I don't know about you but This is Us I think speaks so strongly to me because-wow, the way it is US-probably so many of us- is so creepy accurate. I just watched the scene of Jack and Rebecca screaming at each other. Unfortunately, that very scene has played out more than once in my own house.
It played out with each of them wanting the other to see what all they had given for the other and for their life, feeling that their part to the life they've created has gone unnoticed and underappreciated. As parents we work together, raising our kids and building our lives, but somewhere along the way I often wonder do we all lose ourselves and each other for a bit in the journey?
It's so easy to think behind the closed doors and the flashing moments on social media that all our lives and marriages are without struggle. Though mine is not currently in a rough spot it is not immune to them. I think understanding the reality of that is important to any marriage's survival. In the early days of our marriage my husband use to tell me it shouldn't be so hard.

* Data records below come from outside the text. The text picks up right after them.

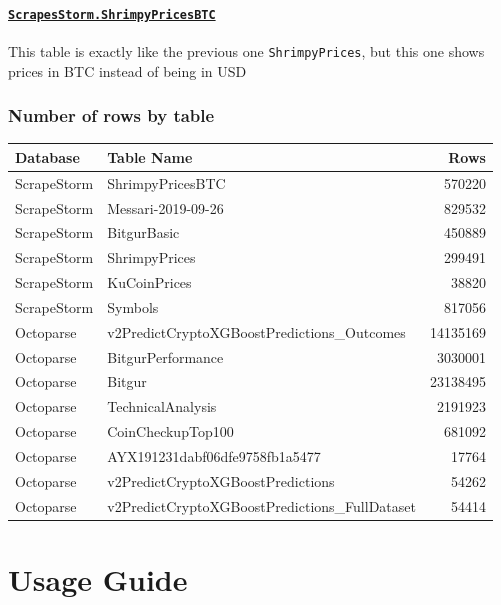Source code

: \documentclass[]{book}
\begin{document}
\hypertarget{scrapesstorm.shrimpypricesbtc}{%
\subsubsection{\texorpdfstring{\href{https://predictcryptodb.com/question/9}{\textbf{\texttt{ScrapesStorm.ShrimpyPricesBTC}}}}{ScrapesStorm.ShrimpyPricesBTC}}\label{scrapesstorm.shrimpypricesbtc}}

This table is exactly like the previous one \texttt{ShrimpyPrices}, but this one shows prices in BTC instead of being in USD

\hypertarget{number-of-rows-by-table}{%
\subsection{Number of rows by table}\label{number-of-rows-by-table}}

\begin{tabular}{l|l|r}
\hline
Database & Table Name & Rows\\
\hline
ScrapeStorm & ShrimpyPricesBTC & 570220\\
\hline
ScrapeStorm & Messari-2019-09-26 & 829532\\
\hline
ScrapeStorm & BitgurBasic & 450889\\
\hline
ScrapeStorm & ShrimpyPrices & 299491\\
\hline
ScrapeStorm & KuCoinPrices & 38820\\
\hline
ScrapeStorm & Symbols & 817056\\
\hline
Octoparse & v2PredictCryptoXGBoostPredictions\_Outcomes & 14135169\\
\hline
Octoparse & BitgurPerformance & 3030001\\
\hline
Octoparse & Bitgur & 23138495\\
\hline
Octoparse & TechnicalAnalysis & 2191923\\
\hline
Octoparse & CoinCheckupTop100 & 681092\\
\hline
Octoparse & AYX191231dabf06dfe9758fb1a5477 & 17764\\
\hline
Octoparse & v2PredictCryptoXGBoostPredictions & 54262\\
\hline
Octoparse & v2PredictCryptoXGBoostPredictions\_FullDataset & 54414\\
\hline
\end{tabular}

\hypertarget{usage-guide}{%
\chapter{Usage Guide}\label{usage-guide}}
\end{document}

Our fighting, our disagreements, our broken trusts and promises at times all must have meant we were broken in some way. Ten years into this though I think we both know now marriage is not easy. We see Jack and Rebecca's love story as this beautiful love story, especially in the beginning before we know all the details. I look at the love stories of those a generation or two ahead of me and as a young naïve kid I only saw the beauty in the imperfect lives of others’ happily ever after stories, and didn’t see the sweat, tears, and time that went into making those love stories what they were. Life is messy; we as humans are complicated and all carry our own battle wounds from life's experiences; therefore, marriage can never be a perfect union. Nor was it ever meant to be. The love stories that we find beautiful and look up to are the beautiful stories they are because they endured the hard. They navigated the messes of life and complications of one another, and they came out the other side. But they fought, they cried, they misunderstood each other, they wronged one another, but they also picked up the pieces together. Marriage isn't finding your way to the alter together, but finding your way back to each other over and over and over again.